But NSW is getting the short end of the stick in Tuesday’s federal Budget, securing only $1.5 billion of new national infrastructure spending, with Victoria getting the lion’s share.

Treasurer Scott Morrison in Parliament House, Canberra on Sunday. Picture: Kym Smith
Treasurer Scott Morrison in Parliament House, Canberra on Sunday. Picture: Kym Smith

Treasurer Scott Morrison will today announce:

• $400 million for the Port Botany Rail duplication between Mascot and Botany, and the construction of a passing loop at Cabramatta to shift freight from road to rail;

• $50 million for a business case into a rail link from St Mary’s to the Western Sydney Airport, and;

• $971 million for a Coffs Harbour Bypass on the Pacific Highway, which will bypass 12 sets of traffic lights and create 10,000 jobs.

In an interview with The Daily Telegraph, Mr Morrison said the North South Rail Link was a “congestion-busting piece of infrastructure”.

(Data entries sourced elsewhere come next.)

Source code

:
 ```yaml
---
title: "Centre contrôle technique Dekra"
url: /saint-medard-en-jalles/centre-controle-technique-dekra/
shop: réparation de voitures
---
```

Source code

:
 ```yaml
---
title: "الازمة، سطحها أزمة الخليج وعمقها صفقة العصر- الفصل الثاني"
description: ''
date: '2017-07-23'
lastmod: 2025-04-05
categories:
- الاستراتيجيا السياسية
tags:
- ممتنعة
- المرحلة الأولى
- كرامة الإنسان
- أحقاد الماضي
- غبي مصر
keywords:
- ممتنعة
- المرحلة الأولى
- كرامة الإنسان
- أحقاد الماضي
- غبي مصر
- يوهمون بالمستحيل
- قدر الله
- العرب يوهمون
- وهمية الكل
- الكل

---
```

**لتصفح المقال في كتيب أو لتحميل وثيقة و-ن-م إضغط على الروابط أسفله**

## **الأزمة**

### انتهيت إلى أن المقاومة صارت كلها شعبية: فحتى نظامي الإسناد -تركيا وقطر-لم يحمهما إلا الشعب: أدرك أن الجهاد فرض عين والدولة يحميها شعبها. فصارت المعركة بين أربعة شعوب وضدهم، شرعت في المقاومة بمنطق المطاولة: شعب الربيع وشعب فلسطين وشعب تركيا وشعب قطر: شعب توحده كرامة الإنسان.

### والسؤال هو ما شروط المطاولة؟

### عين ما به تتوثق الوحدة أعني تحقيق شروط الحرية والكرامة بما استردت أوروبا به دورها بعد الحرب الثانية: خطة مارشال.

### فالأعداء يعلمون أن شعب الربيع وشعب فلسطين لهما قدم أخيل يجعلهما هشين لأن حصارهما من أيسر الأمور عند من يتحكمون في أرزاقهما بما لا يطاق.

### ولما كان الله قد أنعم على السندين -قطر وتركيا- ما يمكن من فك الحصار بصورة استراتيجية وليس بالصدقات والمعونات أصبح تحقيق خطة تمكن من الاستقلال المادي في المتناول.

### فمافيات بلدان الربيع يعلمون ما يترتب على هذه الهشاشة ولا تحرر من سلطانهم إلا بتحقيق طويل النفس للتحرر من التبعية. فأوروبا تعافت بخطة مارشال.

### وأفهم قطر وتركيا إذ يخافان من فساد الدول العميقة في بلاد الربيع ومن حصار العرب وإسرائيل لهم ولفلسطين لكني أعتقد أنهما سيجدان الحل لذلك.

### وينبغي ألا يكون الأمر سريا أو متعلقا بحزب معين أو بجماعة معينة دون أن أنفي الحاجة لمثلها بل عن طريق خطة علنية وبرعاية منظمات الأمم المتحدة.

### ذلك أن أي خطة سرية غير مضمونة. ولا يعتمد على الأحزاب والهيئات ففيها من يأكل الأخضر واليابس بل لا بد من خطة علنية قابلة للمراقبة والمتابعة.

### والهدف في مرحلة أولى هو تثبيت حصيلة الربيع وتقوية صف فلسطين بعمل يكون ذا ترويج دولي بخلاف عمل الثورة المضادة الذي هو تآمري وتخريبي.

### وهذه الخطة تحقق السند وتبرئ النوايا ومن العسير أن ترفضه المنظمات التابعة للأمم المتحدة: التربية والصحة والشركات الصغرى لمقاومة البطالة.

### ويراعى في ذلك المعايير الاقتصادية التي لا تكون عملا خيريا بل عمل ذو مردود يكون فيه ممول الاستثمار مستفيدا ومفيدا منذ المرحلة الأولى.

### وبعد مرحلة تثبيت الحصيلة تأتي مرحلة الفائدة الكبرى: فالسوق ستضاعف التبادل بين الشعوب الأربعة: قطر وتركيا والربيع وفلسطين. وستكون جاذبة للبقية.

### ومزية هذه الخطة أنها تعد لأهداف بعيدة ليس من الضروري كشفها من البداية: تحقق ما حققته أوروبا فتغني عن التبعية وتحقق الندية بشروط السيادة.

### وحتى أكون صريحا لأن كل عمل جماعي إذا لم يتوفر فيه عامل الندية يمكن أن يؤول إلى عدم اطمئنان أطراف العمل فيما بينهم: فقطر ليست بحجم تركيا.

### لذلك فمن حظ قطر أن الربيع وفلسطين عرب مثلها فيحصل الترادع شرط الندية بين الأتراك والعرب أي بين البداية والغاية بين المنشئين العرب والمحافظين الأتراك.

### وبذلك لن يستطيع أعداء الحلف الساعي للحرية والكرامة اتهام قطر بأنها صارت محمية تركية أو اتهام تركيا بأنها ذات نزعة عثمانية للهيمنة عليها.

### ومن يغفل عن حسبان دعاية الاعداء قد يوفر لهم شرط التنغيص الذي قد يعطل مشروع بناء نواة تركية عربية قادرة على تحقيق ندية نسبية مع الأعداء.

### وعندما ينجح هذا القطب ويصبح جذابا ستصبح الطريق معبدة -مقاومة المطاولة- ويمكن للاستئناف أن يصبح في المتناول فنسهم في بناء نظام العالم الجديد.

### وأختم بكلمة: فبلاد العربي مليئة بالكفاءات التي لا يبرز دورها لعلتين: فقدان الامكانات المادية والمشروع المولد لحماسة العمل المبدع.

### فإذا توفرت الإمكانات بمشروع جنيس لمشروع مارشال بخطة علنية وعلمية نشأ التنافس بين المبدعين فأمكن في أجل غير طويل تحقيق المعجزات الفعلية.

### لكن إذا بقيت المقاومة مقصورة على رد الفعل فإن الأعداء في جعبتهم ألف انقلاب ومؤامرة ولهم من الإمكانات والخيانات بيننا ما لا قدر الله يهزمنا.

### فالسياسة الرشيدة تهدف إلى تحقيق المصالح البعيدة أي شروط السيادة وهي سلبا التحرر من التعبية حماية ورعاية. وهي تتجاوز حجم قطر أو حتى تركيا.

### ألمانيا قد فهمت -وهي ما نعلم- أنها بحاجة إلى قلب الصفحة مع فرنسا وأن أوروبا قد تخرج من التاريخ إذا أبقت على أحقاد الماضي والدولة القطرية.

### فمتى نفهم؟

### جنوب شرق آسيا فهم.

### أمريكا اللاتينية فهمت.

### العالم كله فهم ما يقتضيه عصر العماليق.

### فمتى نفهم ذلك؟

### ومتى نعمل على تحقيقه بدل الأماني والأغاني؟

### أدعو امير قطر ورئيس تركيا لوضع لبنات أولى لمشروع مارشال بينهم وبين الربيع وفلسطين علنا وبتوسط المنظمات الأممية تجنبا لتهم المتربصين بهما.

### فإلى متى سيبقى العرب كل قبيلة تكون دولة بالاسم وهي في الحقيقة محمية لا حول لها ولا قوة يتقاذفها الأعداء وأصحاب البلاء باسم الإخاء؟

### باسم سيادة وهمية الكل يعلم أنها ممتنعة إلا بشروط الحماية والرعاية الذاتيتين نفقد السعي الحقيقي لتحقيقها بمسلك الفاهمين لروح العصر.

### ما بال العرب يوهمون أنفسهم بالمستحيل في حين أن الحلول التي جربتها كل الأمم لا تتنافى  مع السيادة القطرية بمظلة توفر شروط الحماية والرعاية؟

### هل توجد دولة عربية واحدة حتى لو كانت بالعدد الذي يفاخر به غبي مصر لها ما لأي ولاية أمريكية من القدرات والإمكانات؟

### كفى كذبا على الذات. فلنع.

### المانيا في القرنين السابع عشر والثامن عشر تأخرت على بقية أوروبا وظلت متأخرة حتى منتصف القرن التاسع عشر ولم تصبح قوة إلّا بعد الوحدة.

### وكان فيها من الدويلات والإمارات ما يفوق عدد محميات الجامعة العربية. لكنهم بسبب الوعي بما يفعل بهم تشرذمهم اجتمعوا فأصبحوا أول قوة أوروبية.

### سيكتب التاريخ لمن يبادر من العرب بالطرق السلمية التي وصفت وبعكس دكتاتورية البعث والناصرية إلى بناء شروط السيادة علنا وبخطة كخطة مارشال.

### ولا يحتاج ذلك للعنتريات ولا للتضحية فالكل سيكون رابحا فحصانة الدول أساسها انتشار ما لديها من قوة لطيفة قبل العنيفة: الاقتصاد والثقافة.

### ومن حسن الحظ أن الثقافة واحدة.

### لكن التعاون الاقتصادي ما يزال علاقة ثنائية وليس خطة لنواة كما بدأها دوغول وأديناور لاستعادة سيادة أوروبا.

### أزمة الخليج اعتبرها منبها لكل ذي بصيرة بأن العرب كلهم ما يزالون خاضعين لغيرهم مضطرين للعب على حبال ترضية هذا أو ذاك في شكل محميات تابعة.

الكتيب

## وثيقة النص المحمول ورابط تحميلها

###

“It’s about congestion-busting in our big cities and obviously in Sydney but it is also about making our roads safer,” the Treasurer said.

“This is laying down the tracks, literally in this case, to ensure that the city is better connected and works better for everybody. As is, indeed, the Port Botany rail duplication between Mascot and Botany.

“This is all about getting stuff to port, it’s all about the interconnections between the different modes of transport that makes the city more efficient.”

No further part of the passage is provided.